> [TASK DESCRIPTION] Restrict the output to the lines below starting at the one that contains "- this document" and ending at the one that contains "8 - App development", and restate them word for word, both ends included.

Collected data
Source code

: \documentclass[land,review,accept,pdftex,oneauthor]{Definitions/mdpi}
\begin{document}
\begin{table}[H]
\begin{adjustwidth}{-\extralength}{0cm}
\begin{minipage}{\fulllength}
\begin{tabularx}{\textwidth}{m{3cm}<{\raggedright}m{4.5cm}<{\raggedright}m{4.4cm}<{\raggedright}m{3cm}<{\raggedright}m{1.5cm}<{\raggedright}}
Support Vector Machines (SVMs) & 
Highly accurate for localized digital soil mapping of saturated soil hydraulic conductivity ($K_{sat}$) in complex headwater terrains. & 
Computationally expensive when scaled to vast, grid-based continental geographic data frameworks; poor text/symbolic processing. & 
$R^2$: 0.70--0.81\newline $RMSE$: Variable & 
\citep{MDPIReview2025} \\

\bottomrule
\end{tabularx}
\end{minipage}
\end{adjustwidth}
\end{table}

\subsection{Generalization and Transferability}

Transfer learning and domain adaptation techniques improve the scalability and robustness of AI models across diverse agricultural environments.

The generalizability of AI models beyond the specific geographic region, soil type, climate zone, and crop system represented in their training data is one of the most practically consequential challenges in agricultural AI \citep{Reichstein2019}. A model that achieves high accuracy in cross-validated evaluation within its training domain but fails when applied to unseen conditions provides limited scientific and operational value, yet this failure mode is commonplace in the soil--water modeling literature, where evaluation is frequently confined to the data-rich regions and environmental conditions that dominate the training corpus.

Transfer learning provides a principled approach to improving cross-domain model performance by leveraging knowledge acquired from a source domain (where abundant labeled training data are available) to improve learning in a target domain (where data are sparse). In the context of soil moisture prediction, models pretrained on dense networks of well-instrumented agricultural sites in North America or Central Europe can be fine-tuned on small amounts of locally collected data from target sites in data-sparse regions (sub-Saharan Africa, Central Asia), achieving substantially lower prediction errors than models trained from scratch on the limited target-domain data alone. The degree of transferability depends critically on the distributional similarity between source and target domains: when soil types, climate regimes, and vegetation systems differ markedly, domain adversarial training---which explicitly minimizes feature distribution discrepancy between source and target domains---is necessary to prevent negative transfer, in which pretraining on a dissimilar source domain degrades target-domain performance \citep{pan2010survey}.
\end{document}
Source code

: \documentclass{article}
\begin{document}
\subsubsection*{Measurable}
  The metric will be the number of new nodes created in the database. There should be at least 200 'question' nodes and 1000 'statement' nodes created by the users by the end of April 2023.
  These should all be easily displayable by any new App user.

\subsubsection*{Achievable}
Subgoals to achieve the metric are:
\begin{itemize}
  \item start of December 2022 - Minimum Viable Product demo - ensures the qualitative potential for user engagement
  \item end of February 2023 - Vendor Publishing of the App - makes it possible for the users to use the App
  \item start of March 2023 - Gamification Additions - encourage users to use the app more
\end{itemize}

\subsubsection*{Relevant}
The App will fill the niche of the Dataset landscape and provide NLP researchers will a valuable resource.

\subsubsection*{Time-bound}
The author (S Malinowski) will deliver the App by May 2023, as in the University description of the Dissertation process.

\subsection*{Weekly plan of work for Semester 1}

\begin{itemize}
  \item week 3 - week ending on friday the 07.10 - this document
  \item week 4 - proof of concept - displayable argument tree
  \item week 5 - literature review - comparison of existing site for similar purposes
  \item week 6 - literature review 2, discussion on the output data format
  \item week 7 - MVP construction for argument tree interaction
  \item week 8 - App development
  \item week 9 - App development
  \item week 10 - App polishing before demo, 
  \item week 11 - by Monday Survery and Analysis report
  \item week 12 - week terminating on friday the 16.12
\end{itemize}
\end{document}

> [OUTPUT FOR THIS EXERCISE]
  \item week 3 - week ending on friday the 07.10 - this document
  \item week 4 - proof of concept - displayable argument tree
  \item week 5 - literature review - comparison of existing site for similar purposes
  \item week 6 - literature review 2, discussion on the output data format
  \item week 7 - MVP construction for argument tree interaction
  \item week 8 - App development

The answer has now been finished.